*Problem statement*. Please report every line of the listing below that has the word "figs" in it.

*Material provided*.
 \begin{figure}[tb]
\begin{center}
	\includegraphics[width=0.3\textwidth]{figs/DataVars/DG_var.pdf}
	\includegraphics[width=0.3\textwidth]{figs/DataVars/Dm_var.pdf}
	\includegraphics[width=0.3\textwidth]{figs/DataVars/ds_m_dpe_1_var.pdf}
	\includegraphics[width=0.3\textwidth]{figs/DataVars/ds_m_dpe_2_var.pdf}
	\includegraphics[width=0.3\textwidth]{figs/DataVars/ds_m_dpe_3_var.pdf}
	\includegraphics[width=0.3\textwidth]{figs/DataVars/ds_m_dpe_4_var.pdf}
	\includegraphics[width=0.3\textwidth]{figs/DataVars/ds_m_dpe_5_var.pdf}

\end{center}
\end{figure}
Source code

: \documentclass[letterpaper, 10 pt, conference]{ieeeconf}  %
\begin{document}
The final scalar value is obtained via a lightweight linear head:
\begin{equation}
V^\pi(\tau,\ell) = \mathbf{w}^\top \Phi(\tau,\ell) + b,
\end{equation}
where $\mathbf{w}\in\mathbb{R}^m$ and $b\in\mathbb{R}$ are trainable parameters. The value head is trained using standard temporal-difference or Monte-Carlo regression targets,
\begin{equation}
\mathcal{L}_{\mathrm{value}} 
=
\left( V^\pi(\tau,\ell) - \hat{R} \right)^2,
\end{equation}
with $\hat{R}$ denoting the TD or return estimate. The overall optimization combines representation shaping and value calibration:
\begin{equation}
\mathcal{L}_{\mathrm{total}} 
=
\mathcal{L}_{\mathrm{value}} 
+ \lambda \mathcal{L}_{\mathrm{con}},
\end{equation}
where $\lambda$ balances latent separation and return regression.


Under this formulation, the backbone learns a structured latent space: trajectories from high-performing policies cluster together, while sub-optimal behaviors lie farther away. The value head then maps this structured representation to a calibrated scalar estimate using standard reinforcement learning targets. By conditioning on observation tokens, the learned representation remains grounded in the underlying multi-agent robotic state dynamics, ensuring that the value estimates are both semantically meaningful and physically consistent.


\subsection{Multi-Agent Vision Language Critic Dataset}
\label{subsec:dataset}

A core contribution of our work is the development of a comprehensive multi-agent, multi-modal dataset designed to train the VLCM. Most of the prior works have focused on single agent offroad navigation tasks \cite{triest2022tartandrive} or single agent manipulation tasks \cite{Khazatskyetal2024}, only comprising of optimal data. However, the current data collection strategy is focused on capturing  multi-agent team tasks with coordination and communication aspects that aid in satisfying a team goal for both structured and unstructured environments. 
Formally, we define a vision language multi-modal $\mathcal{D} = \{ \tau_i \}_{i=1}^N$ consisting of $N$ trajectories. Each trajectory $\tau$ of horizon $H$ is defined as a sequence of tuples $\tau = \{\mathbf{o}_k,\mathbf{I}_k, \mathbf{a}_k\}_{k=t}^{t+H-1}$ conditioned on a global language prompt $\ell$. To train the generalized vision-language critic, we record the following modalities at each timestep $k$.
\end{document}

*Written solution*.
	\includegraphics[width=0.3\textwidth]{figs/DataVars/DG_var.pdf}
	\includegraphics[width=0.3\textwidth]{figs/DataVars/Dm_var.pdf}
	\includegraphics[width=0.3\textwidth]{figs/DataVars/ds_m_dpe_1_var.pdf}
	\includegraphics[width=0.3\textwidth]{figs/DataVars/ds_m_dpe_2_var.pdf}
	\includegraphics[width=0.3\textwidth]{figs/DataVars/ds_m_dpe_3_var.pdf}
	\includegraphics[width=0.3\textwidth]{figs/DataVars/ds_m_dpe_4_var.pdf}
	\includegraphics[width=0.3\textwidth]{figs/DataVars/ds_m_dpe_5_var.pdf}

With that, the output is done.